> [Aim of the exercise]: Give again the lines of the data from its first line through the line with "如果你更改了源代码，并发布了新版本，请注意：". Change nothing.

(Saved data entries)
=== Begin Enclosure ===

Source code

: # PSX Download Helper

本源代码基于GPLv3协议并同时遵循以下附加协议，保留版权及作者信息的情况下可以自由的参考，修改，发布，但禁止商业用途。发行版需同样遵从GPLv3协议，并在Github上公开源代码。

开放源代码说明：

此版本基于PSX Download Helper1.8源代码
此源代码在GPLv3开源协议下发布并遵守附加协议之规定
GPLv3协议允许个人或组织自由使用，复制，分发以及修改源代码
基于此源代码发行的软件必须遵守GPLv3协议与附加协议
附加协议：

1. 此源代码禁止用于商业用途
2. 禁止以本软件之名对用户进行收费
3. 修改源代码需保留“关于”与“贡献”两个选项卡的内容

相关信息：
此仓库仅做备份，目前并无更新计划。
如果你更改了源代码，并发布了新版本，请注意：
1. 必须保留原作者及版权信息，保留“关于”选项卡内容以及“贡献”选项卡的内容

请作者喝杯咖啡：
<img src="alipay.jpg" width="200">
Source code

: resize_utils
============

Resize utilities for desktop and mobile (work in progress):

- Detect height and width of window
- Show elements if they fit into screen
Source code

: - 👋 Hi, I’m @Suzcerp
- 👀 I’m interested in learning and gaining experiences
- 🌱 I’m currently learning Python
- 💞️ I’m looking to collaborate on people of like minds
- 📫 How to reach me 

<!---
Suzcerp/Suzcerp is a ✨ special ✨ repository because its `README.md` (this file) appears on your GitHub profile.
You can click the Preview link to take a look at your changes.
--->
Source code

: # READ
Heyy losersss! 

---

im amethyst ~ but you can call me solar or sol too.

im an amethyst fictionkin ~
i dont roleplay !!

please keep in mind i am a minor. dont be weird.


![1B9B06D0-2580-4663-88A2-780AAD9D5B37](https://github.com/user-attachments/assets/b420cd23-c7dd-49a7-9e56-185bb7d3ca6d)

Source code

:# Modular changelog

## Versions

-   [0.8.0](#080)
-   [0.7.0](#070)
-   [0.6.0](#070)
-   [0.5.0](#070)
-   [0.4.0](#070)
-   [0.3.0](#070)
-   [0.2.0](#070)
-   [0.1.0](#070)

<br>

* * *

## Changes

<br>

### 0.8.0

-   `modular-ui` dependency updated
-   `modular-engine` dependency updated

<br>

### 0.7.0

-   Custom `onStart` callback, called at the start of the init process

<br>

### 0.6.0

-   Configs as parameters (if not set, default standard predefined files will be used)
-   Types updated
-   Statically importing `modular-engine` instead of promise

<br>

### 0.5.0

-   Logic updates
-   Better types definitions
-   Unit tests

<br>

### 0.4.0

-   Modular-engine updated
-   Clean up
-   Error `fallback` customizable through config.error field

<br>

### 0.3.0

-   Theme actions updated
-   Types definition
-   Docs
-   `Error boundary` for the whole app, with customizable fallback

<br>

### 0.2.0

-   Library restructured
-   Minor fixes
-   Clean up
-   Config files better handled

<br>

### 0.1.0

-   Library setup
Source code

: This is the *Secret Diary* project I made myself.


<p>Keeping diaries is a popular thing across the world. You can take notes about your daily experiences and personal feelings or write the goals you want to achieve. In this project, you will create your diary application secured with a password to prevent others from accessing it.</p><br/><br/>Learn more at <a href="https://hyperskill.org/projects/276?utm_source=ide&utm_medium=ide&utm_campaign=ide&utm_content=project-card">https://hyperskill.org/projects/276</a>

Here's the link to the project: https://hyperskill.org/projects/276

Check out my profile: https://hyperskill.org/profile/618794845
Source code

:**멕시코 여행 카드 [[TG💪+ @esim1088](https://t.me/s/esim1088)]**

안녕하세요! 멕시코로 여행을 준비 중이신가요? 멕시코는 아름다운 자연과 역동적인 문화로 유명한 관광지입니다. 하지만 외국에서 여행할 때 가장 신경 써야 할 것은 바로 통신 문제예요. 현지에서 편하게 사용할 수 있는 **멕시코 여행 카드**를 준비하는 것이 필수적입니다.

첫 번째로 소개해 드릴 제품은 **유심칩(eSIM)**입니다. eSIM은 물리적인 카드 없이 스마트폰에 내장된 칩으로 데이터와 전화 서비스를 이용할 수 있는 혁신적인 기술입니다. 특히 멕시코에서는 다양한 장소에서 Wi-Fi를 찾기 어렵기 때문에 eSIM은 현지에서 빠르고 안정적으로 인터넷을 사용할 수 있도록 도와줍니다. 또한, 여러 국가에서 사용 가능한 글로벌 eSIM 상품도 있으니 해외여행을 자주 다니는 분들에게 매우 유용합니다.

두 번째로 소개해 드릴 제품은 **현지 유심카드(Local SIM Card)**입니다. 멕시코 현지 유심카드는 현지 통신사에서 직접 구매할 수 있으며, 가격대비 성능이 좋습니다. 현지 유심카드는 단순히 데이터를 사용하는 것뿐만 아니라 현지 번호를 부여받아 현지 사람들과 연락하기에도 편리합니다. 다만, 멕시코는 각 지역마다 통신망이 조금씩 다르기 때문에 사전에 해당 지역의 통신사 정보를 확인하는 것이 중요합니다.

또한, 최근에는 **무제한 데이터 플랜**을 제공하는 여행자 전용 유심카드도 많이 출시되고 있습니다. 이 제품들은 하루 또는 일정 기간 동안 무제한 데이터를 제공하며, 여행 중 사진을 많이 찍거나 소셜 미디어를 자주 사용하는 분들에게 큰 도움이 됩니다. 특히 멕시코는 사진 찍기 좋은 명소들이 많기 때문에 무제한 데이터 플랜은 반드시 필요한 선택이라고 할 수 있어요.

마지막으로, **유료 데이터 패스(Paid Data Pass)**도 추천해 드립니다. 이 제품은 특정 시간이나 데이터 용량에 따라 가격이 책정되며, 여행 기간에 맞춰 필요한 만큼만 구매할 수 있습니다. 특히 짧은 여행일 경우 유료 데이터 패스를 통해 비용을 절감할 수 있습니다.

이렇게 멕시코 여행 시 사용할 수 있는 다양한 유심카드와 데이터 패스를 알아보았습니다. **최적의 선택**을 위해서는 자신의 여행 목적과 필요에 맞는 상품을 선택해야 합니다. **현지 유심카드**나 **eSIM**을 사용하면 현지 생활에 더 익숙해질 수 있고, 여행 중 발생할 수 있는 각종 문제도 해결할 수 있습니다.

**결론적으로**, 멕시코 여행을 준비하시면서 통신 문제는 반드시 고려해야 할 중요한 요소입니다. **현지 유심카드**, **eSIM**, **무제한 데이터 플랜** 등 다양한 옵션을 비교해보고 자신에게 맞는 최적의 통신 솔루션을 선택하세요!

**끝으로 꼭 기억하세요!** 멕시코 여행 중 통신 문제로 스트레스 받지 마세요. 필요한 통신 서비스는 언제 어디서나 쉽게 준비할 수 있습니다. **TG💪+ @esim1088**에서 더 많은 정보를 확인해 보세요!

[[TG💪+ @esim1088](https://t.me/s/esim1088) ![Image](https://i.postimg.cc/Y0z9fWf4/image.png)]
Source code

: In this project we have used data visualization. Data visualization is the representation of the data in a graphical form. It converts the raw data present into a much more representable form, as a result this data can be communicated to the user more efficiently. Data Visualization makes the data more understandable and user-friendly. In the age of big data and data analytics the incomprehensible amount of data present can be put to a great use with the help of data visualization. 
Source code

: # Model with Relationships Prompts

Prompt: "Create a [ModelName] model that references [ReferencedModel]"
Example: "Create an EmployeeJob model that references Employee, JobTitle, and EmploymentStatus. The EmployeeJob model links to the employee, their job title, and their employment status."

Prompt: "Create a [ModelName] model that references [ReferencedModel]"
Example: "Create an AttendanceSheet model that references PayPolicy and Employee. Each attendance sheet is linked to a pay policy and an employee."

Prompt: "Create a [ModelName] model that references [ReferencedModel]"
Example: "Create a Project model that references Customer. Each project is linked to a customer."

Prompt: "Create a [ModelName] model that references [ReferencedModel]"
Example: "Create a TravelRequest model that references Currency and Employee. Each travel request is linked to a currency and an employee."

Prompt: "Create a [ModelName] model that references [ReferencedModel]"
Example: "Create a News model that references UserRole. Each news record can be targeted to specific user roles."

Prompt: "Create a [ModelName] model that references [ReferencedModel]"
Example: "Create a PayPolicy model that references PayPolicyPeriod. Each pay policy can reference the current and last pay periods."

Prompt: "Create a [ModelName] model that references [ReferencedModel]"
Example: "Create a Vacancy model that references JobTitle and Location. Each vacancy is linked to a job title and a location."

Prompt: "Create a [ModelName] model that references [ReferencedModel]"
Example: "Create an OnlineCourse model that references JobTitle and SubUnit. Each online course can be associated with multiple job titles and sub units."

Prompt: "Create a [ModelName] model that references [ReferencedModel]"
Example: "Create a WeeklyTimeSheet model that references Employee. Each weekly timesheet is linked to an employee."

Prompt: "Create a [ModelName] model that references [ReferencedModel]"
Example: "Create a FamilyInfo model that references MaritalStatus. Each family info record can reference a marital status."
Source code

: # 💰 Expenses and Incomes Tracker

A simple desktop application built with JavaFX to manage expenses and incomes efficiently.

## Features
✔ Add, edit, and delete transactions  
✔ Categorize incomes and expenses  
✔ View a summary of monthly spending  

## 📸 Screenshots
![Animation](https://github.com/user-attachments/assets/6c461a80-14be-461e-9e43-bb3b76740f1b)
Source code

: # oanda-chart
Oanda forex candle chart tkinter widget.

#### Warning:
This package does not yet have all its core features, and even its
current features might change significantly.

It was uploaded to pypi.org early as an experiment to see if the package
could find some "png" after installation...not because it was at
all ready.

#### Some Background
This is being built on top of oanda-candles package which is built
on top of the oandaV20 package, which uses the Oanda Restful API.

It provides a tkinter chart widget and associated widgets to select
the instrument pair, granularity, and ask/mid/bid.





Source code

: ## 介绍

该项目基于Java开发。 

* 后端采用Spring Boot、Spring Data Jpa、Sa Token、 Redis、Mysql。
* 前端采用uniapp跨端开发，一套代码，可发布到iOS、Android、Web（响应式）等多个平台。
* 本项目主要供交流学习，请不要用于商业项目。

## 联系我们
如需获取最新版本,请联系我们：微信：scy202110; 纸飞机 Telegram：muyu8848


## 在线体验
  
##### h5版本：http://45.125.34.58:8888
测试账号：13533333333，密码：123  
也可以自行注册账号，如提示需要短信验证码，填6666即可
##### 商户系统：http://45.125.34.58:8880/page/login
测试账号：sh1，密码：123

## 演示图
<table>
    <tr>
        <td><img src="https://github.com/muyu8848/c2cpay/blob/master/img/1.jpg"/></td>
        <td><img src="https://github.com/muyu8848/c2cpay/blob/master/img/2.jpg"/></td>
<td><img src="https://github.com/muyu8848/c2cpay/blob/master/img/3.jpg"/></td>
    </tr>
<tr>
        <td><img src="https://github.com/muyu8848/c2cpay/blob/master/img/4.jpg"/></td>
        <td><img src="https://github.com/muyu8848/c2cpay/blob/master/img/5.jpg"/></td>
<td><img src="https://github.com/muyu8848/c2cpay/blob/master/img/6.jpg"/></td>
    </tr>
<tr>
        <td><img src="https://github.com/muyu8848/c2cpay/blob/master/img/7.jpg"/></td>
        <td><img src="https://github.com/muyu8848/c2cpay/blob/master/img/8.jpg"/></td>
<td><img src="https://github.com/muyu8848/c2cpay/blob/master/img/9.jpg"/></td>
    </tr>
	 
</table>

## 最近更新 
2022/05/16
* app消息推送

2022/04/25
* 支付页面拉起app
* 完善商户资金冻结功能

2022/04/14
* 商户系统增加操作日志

=== End Enclosure ===

> [Exercise answer]:
Source code

: # PSX Download Helper

本源代码基于GPLv3协议并同时遵循以下附加协议，保留版权及作者信息的情况下可以自由的参考，修改，发布，但禁止商业用途。发行版需同样遵从GPLv3协议，并在Github上公开源代码。

开放源代码说明：

此版本基于PSX Download Helper1.8源代码
此源代码在GPLv3开源协议下发布并遵守附加协议之规定
GPLv3协议允许个人或组织自由使用，复制，分发以及修改源代码
基于此源代码发行的软件必须遵守GPLv3协议与附加协议
附加协议：

1. 此源代码禁止用于商业用途
2. 禁止以本软件之名对用户进行收费
3. 修改源代码需保留“关于”与“贡献”两个选项卡的内容

相关信息：
此仓库仅做备份，目前并无更新计划。
如果你更改了源代码，并发布了新版本，请注意：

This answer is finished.